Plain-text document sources
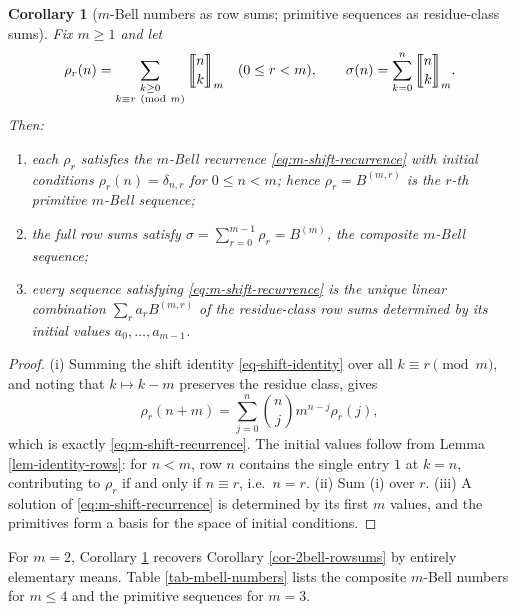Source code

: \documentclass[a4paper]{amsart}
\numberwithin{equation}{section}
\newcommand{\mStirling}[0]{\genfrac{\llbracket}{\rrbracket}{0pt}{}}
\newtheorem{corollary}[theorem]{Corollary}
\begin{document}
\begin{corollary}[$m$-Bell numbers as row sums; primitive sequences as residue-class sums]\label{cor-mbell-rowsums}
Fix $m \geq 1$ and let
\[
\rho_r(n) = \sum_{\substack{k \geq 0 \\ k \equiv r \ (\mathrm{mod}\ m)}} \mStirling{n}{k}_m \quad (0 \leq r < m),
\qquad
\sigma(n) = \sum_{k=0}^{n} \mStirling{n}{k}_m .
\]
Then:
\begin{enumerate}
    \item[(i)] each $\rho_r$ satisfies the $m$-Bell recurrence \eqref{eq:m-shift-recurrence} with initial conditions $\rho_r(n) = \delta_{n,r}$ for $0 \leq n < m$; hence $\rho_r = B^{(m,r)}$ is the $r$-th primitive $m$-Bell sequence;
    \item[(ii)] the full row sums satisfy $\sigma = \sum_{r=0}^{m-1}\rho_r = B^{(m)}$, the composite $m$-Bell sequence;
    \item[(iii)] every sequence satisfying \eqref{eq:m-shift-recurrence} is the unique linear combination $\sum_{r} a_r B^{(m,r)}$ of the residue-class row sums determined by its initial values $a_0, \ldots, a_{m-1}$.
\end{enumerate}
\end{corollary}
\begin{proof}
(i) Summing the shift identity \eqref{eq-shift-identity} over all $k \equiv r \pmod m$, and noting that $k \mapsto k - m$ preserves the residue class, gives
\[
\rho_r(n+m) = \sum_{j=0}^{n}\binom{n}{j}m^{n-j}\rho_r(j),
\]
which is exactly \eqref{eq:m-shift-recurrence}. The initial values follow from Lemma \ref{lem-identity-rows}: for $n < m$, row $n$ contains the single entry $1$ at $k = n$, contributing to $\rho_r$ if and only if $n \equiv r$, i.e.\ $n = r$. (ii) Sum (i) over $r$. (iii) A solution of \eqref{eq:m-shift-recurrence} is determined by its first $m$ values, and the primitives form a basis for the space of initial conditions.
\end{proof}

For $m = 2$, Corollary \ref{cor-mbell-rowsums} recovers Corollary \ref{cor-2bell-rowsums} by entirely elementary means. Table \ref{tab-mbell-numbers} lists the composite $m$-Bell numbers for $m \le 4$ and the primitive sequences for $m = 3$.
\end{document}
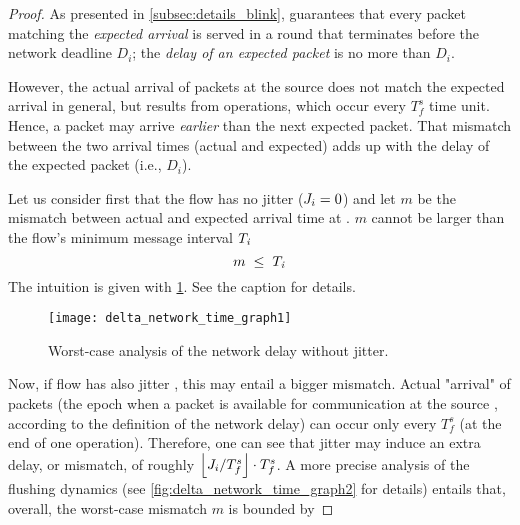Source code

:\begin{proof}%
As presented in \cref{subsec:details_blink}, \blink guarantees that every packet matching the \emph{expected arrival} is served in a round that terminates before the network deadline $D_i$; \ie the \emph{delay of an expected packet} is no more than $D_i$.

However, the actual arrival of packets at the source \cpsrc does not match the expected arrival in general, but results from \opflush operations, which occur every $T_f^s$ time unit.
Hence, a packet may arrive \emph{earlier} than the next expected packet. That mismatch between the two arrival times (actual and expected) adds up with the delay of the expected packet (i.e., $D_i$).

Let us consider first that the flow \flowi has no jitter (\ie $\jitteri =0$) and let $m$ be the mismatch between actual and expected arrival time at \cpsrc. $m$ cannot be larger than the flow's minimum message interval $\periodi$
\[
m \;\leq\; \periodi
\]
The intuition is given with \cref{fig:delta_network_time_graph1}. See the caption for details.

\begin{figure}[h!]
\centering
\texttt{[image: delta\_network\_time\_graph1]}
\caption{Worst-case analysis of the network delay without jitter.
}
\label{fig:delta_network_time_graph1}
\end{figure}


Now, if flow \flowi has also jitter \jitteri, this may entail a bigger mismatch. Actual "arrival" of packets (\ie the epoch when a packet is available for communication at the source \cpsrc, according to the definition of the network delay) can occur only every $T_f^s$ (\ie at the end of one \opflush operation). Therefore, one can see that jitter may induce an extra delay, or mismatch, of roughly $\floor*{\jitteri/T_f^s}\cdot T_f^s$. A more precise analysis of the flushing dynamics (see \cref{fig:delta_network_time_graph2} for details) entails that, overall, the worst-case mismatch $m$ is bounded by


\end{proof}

--

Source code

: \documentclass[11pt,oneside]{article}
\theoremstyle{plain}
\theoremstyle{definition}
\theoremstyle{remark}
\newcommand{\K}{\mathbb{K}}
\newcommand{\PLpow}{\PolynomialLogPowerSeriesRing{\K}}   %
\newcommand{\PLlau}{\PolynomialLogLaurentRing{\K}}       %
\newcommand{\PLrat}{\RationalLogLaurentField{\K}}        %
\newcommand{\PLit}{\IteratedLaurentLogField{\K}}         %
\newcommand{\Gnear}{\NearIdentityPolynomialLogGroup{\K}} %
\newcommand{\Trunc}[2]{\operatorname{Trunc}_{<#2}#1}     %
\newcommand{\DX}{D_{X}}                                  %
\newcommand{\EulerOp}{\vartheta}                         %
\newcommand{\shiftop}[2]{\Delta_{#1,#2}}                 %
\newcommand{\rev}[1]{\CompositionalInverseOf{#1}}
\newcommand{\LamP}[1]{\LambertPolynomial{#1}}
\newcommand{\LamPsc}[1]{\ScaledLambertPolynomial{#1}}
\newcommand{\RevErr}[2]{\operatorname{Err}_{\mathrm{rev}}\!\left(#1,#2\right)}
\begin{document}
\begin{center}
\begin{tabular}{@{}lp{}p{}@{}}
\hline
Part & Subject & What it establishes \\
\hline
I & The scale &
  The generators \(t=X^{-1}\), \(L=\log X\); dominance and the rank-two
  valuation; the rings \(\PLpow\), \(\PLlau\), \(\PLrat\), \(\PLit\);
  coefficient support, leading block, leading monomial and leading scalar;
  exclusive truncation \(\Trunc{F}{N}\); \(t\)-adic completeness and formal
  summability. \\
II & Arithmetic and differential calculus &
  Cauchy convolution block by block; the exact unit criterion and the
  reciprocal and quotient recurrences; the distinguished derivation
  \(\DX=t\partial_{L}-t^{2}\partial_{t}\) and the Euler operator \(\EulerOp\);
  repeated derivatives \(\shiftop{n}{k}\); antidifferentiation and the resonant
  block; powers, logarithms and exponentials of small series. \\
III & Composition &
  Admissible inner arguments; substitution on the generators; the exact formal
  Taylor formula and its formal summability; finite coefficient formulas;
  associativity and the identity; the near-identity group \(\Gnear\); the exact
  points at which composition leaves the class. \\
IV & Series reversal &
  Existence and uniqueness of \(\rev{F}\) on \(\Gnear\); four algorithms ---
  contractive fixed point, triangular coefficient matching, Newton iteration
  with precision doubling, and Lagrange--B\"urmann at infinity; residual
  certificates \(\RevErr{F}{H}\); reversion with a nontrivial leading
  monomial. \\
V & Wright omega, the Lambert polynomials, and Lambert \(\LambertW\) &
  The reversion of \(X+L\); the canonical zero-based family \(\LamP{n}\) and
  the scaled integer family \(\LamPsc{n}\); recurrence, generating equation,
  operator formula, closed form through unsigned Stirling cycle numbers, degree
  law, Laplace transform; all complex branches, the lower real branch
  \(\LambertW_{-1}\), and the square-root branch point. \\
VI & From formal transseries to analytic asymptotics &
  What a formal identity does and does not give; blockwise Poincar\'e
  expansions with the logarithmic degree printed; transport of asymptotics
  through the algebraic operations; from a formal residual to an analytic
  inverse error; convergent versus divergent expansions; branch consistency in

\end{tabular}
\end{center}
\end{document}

--

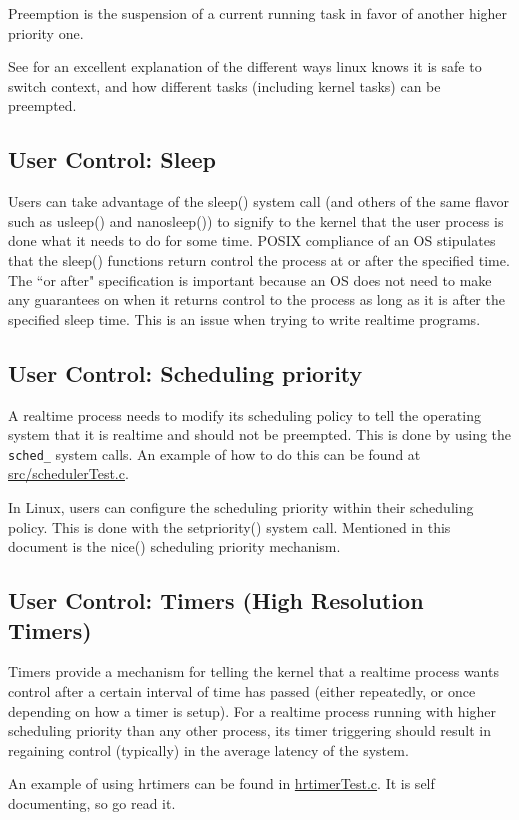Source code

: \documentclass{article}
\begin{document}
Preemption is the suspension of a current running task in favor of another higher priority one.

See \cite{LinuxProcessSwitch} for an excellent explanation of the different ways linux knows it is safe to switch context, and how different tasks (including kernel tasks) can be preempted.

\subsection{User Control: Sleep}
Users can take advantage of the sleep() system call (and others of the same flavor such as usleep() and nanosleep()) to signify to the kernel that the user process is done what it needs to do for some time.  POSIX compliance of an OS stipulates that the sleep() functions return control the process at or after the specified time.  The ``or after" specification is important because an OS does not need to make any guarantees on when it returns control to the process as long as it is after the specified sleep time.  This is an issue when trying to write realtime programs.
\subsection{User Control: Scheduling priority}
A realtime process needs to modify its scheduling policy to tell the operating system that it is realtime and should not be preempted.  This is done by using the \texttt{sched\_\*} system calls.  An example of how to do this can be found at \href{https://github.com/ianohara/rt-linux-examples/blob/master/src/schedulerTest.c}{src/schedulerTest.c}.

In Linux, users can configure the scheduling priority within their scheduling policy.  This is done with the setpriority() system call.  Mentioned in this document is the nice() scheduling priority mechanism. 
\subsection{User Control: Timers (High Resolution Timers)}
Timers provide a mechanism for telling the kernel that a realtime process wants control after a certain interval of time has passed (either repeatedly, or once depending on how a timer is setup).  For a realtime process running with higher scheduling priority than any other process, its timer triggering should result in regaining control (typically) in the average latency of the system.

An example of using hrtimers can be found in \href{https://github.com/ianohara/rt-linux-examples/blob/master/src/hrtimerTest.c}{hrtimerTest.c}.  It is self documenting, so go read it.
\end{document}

▶ _Problem to work on_
Work out how many lines above contain "between", then write only that number.

▶ _Output of the task_
2